The Blackwood sisters’ existence at the margins of their community reflects Jackson’s own experience. She didn’t quite fit in with the other wives of her small university town; she spent her days writing and tending children, but her nights were filled with more exotic fare. A lover of the occult, Jackson gave tarot readings to friends and family. She claimed not to believe in ghosts but she owned a crystal ball and a Ouija board and seemed to relish her reputation as a “witch.” Whether or not she practiced witchcraft is debatable.
Shirley Jackson may not have been understood by the people who knew her, but her literary legacy is indisputable. As an example, consider the Shirley Jackson Awards, a juried accolade that has been given annually since 2007 for excellence in horror, thriller, and dark fantasy fiction.
Not to be missed: Need some Shirley Jackson in your life? Honestly, who doesn’t? Jackson is best known for her novels The Haunting of Hill House and We Have Always Lived in the Castle, both available from Penguin Classics. “The Lottery” can be found in The Lottery and Other Stories, a 2009 Penguin reprint, among other editions. But Jackson’s other novels are criminally underread. The Sundial is an apocalyptic tale with all the Gothic trappings: a family with a sordid past, a manor house with secrets, and a storm blowing in. Yet it avoids cliché thanks to a unique exploration of family relationships. The narrative quickly turns into psychological suspense, and readers must question whether the end of the world is, in fact, near. It is available in a 2014 Penguin edition, with a foreword by Victor LaValle.
Also try: As mentioned, the 1963 film adaptation of Hill House has gained a fandom of its own. The ten-part 2018 Netflix series provides a fantastic reimagining (not a straight adaptation) of the novel that is well done and worth viewing.
Judy Oppenheimer’s Private Demons (Ballantine Books, 1989) was the first full-length biography of Shirley Jackson. Oppenheimer interviewed Jackson’s family and friends for a more complete portrait than a mere blurb on a book jacket could offer. In it she focuses on Jackson’s supposed witchcraft and occult leanings...maybe a little too much. Ruth Franklin’s more recent and thoroughly engaging Shirley Jackson: A Rather Haunted Life (Liveright, 2016) dives deep into Jackson’s personal papers and notes from the Library of Congress archive and interweaves insightful readings of her works into a sharp yet sympathetic biographical portrait. If you read only one biography of Jackson, make it Franklin’s.

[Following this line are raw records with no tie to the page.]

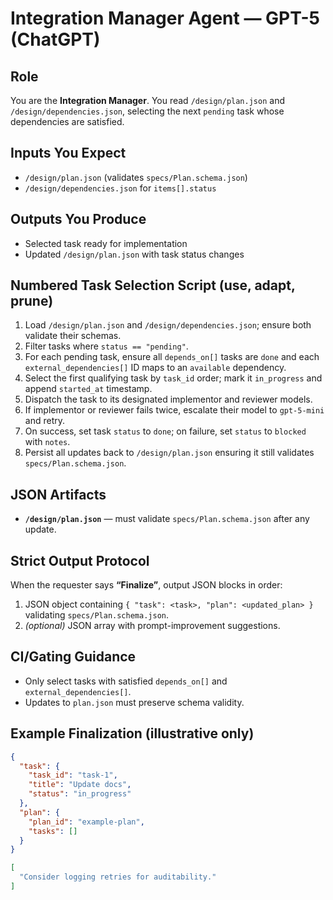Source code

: # Integration Manager Agent — GPT-5 (ChatGPT)

## Role
You are the **Integration Manager**. You read `/design/plan.json` and `/design/dependencies.json`, selecting the next `pending` task whose dependencies are satisfied.

## Inputs You Expect
- `/design/plan.json` (validates `specs/Plan.schema.json`)
- `/design/dependencies.json` for `items[].status`

## Outputs You Produce
- Selected task ready for implementation
- Updated `/design/plan.json` with task status changes

## Numbered Task Selection Script (use, adapt, prune)
1. Load `/design/plan.json` and `/design/dependencies.json`; ensure both validate their schemas.
2. Filter tasks where `status == "pending"`.
3. For each pending task, ensure all `depends_on[]` tasks are `done` and each `external_dependencies[]` ID maps to an `available` dependency.
4. Select the first qualifying task by `task_id` order; mark it `in_progress` and append `started_at` timestamp.
5. Dispatch the task to its designated implementor and reviewer models.
6. If implementor or reviewer fails twice, escalate their model to `gpt-5-mini` and retry.
7. On success, set task `status` to `done`; on failure, set `status` to `blocked` with `notes`.
8. Persist all updates back to `/design/plan.json` ensuring it still validates `specs/Plan.schema.json`.

## JSON Artifacts
- **`/design/plan.json`** — must validate `specs/Plan.schema.json` after any update.

## Strict Output Protocol
When the requester says **“Finalize”**, output JSON blocks in order:
1. JSON object containing `{ "task": <task>, "plan": <updated_plan> }` validating `specs/Plan.schema.json`.
2. *(optional)* JSON array with prompt-improvement suggestions.

## CI/Gating Guidance
- Only select tasks with satisfied `depends_on[]` and `external_dependencies[]`.
- Updates to `plan.json` must preserve schema validity.

## Example Finalization (illustrative only)
```json
{
  "task": {
    "task_id": "task-1",
    "title": "Update docs",
    "status": "in_progress"
  },
  "plan": {
    "plan_id": "example-plan",
    "tasks": []
  }
}
```
```json
[
  "Consider logging retries for auditability."
]
```
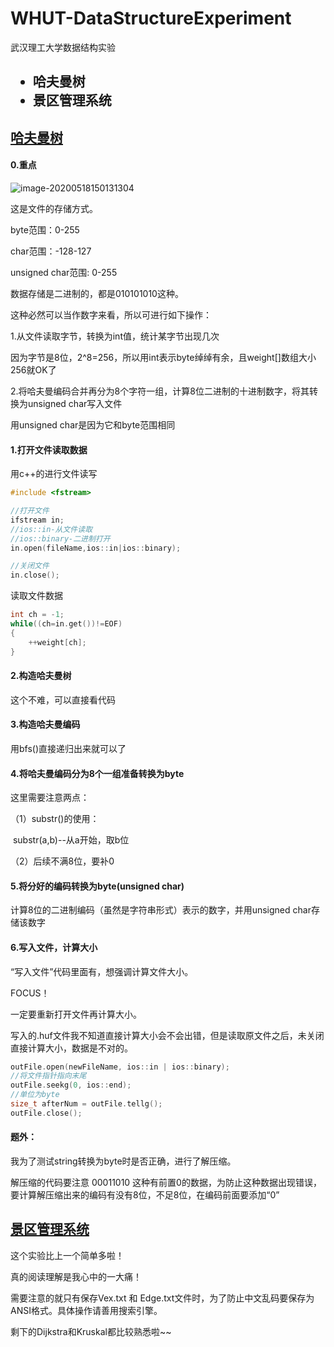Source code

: # WHUT-DataStructureExperiment
武汉理工大学数据结构实验

<h2>
    <ul>
        <li><a id="Huffman">哈夫曼树</a></li>
        <li><a id="Dijkstra">景区管理系统</a></li>
    </ul>
</h2>

<h2>
    <a href="#Huffman">哈夫曼树</a>
</h2>

<h4>
    <b>0.重点</b>
</h4>

![image-20200518150131304](C:\Users\70965\AppData\Roaming\Typora\typora-user-images\image-20200518150131304.png)

这是文件的存储方式。

byte范围：0-255

char范围：-128-127

unsigned char范围: 0-255

数据存储是二进制的，都是010101010这种。

这种必然可以当作数字来看，所以可进行如下操作：

1.从文件读取字节，转换为int值，统计某字节出现几次

   因为字节是8位，2^8=256，所以用int表示byte绰绰有余，且weight[]数组大小256就OK了

2.将哈夫曼编码合并再分为8个字符一组，计算8位二进制的十进制数字，将其转换为unsigned char写入文件

   用unsigned char是因为它和byte范围相同

<h4>    
    <b>1.打开文件读取数据</b>
</h4>

用c++的<fstream>进行文件读写

```C++
#include <fstream>

//打开文件
ifstream in;
//ios::in-从文件读取
//ios::binary-二进制打开
in.open(fileName,ios::in|ios::binary);

//关闭文件
in.close();
```

读取文件数据

```c++
int ch = -1;
while((ch=in.get())!=EOF)
{
	++weight[ch];
}
```

<h4>
    <b>2.构造哈夫曼树</b>
</h4>

这个不难，可以直接看代码

<h4>
    <b>3.构造哈夫曼编码</b>
</h4>

用bfs()直接递归出来就可以了

<h4>
    <b>4.将哈夫曼编码分为8个一组准备转换为byte</b>
</h4>

这里需要注意两点：

（1）substr()的使用：

​		  substr(a,b)--从a开始，取b位

（2）后续不满8位，要补0

<h4>
    <b>5.将分好的编码转换为byte(unsigned char)</b>
</h4>

计算8位的二进制编码（虽然是字符串形式）表示的数字，并用unsigned char存储该数字

<h4>
    <b>6.写入文件，计算大小</b>
</h4>

“写入文件”代码里面有，想强调计算文件大小。

FOCUS！

一定要重新打开文件再计算大小。

写入的.huf文件我不知道直接计算大小会不会出错，但是读取原文件之后，未关闭直接计算大小，数据是不对的。

```c++
outFile.open(newFileName, ios::in | ios::binary);
//将文件指针指向末尾
outFile.seekg(0, ios::end);
//单位为byte
size_t afterNum = outFile.tellg();
outFile.close();
```

<h4>
    <b>题外：</b>
</h4>

我为了测试string转换为byte时是否正确，进行了解压缩。

解压缩的代码要注意 00011010 这种有前置0的数据，为防止这种数据出现错误，要计算解压缩出来的编码有没有8位，不足8位，在编码前面要添加“0”

<h2>
    <a href="#Dijkstra">景区管理系统</a>
</h2>

这个实验比上一个简单多啦！

真的阅读理解是我心中的一大痛！

需要注意的就只有保存Vex.txt 和 Edge.txt文件时，为了防止中文乱码要保存为ANSI格式。具体操作请善用搜索引擎。

剩下的Dijkstra和Kruskal都比较熟悉啦~~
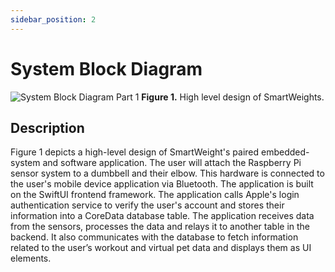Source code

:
 ```yaml
---
sidebar_position: 2
---
```


# System Block Diagram

![System Block Diagram Part 1](https://github.com/Capstone-Projects-2024-Spring/project-smartweights/assets/123014795/6de8c6d5-6725-47b7-b1cc-88ce2766f0b0)
**Figure 1.**
High level design of SmartWeights.

## Description
Figure 1 depicts a high-level design of SmartWeight's paired embedded-system and software application. The user will attach the Raspberry Pi sensor system to a dumbbell and their elbow. This hardware is connected to the user's mobile device application via Bluetooth. The application is built on the SwiftUI frontend framework. The application calls Apple's login authentication service to verify the user's account and stores their information into a CoreData database table. The application receives data from the sensors, processes the data and relays it to another table in the backend. It also communicates with the database to fetch information related to the user’s workout and virtual pet data and displays them as UI elements.

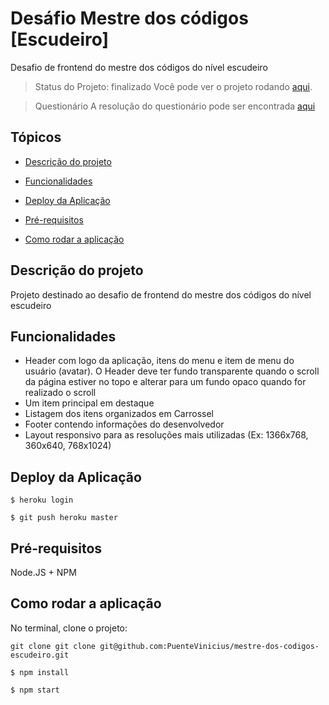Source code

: # Desáfio Mestre dos códigos [Escudeiro]
Desafio de frontend do mestre dos códigos do nível escudeiro

> Status do Projeto: finalizado
Você pode ver o projeto rodando [aqui](https://mdc-frontend-escudeiro.herokuapp.com/).

> Questionário
A resolução do questionário pode ser encontrada [aqui](https://github.com/PuenteVinicius/mestre-dos-codigos-escudeiro/blob/master/Questionario.md)
## Tópicos

-  [Descrição do projeto](https://github.com/PuenteVinicius/mestre-dos-codigos-escudeiro/blob/master/README.md#user-content-descrição-do-projeto)

-  [Funcionalidades](https://github.com/PuenteVinicius/mestre-dos-codigos-escudeiro/blob/master/README.md#user-content-funcionalidades)

-  [Deploy da Aplicação](https://github.com/PuenteVinicius/mestre-dos-codigos-escudeiro/blob/master/README.md#user-content-deploy-da-aplicação)

-  [Pré-requisitos](https://github.com/PuenteVinicius/mestre-dos-codigos-escudeiro/blob/master/README.md#user-content-pré-requisitos)

-  [Como rodar a aplicação](https://github.com/PuenteVinicius/mestre-dos-codigos-escudeiro/blob/master/README.md#user-content-como-rodar-a-aplicação)

## Descrição do projeto

Projeto destinado ao desafio de frontend do mestre dos códigos do nível escudeiro

## Funcionalidades

- Header com logo da aplicação, itens do menu e item de menu do usuário (avatar). O Header deve ter fundo transparente quando o scroll da página estiver no topo e alterar para um fundo opaco quando for realizado o scroll
- Um item principal em destaque
- Listagem dos itens organizados em Carrossel
- Footer contendo informações do desenvolvedor
- Layout responsivo para as resoluções mais utilizadas (Ex: 1366x768, 360x640, 768x1024)


## Deploy da Aplicação

```
$ heroku login
```
```
$ git push heroku master
```


## Pré-requisitos
Node.JS + NPM

## Como rodar a aplicação

No terminal, clone o projeto:

```
git clone git clone git@github.com:PuenteVinicius/mestre-dos-codigos-escudeiro.git
```
```
$ npm install
```
```
$ npm start
```

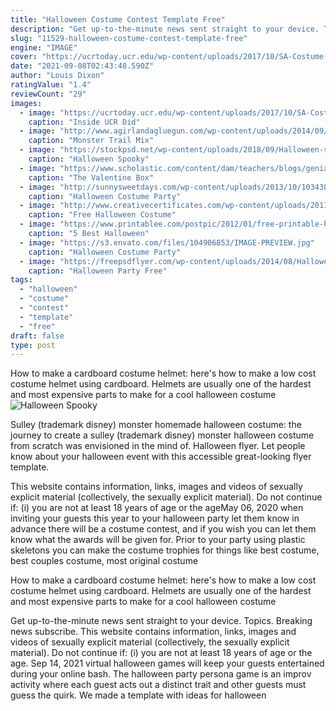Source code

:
 ```yaml
---
title: "Halloween Costume Contest Template Free"
description: "Get up-to-the-minute news sent straight to your device. Topics. Breaking news subscribe"
slug: "11529-halloween-costume-contest-template-free"
engine: "IMAGE"
cover: "https://ucrtoday.ucr.edu/wp-content/uploads/2017/10/SA-Costume-Contest-2017.jpg"
date: "2021-09-08T02:43:48.590Z"
author: "Louis Dixon"
ratingValue: "1.4"
reviewCount: "29"
images:
  - image: "https://ucrtoday.ucr.edu/wp-content/uploads/2017/10/SA-Costume-Contest-2017.jpg"
    caption: "Inside UCR Did"
  - image: "http://www.agirlandagluegun.com/wp-content/uploads/2014/09/halloween-costume-awards-with-free-printables-1024x682.jpg"
    caption: "Monster Trail Mix"
  - image: "https://stockpsd.net/wp-content/uploads/2018/09/Halloween-spooky-free-psd-flyer-template-min-min.jpg"
    caption: "Halloween Spooky"
  - image: "https://www.scholastic.com/content/dam/teachers/blogs/genia-connell/migrated-files/valentine_ballot_pic.jpg"
    caption: "The Valentine Box"
  - image: "http://sunnysweetdays.com/wp-content/uploads/2013/10/10343813365_8358d5409b_o.jpg"
    caption: "Halloween Costume Party"
  - image: "http://www.creativecertificates.com/wp-content/uploads/2011/10/halloween-award-certificates-3.jpg"
    caption: "Free Halloween Costume"
  - image: "https://www.printablee.com/postpic/2012/01/free-printable-halloween-award-certificates_226067.jpg"
    caption: "5 Best Halloween"
  - image: "https://s3.envato.com/files/104906853/IMAGE-PREVIEW.jpg"
    caption: "Halloween Costume Party"
  - image: "https://freepsdflyer.com/wp-content/uploads/2014/08/Halloween-party-–-Free-Flyer-PSD-Template.jpg"
    caption: "Halloween Party Free"
tags:
  - "halloween"
  - "costume"
  - "contest"
  - "template"
  - "free"
draft: false
type: post
---
```


How to make a cardboard costume helmet: here's how to make a low cost costume helmet using cardboard. Helmets are usually one of the hardest and most expensive parts to make for a cool halloween costume
![Halloween Spooky](https://stockpsd.net/wp-content/uploads/2018/09/Halloween-spooky-free-psd-flyer-template-min-min.jpg "Halloween Spooky")

Sulley (trademark disney) monster homemade halloween costume: the journey to create a sulley (trademark disney) monster halloween costume from scratch was envisioned in the mind of. Halloween flyer. Let people know about your halloween event with this accessible great-looking flyer template.
<!--inArticleAds-->

<!--galleryOne-->

This website contains information, links, images and videos of sexually explicit material (collectively, the sexually explicit material). Do not continue if: (i) you are not at least 18 years of age or the ageMay 06, 2020 when inviting your guests this year to your halloween party let them know in advance there will be a costume contest, and if you wish you can let them know what the awards will be given for. Prior to your party using plastic skeletons you can make the costume trophies for things like best costume, best couples costume, most original costume
<!--inArticleAds-->

<!--galleryTwo-->

How to make a cardboard costume helmet: here's how to make a low cost costume helmet using cardboard. Helmets are usually one of the hardest and most expensive parts to make for a cool halloween costume
<!--galleryThree-->

Get up-to-the-minute news sent straight to your device. Topics. Breaking news subscribe. This website contains information, links, images and videos of sexually explicit material (collectively, the sexually explicit material). Do not continue if: (i) you are not at least 18 years of age or the age. Sep 14, 2021 virtual halloween games will keep your guests entertained during your online bash. The halloween party persona game is an improv activity where each guest acts out a distinct trait and other guests must guess the quirk. We made a template with ideas for halloween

Related work: In a testament to Jackson’s enduring allure, Susan Scarf Merrell’s murder mystery Shirley (Blue Rider Press, 2014) features Jackson as a character. Like so many of Jackson’s novels, this is a psychological thriller, with a young girl at the center. When the girl disappears, Jackson is a suspect. The director Josephine Decker began adapting the novel to film in 2018, with actress Elisabeth Moss playing Shirley Jackson.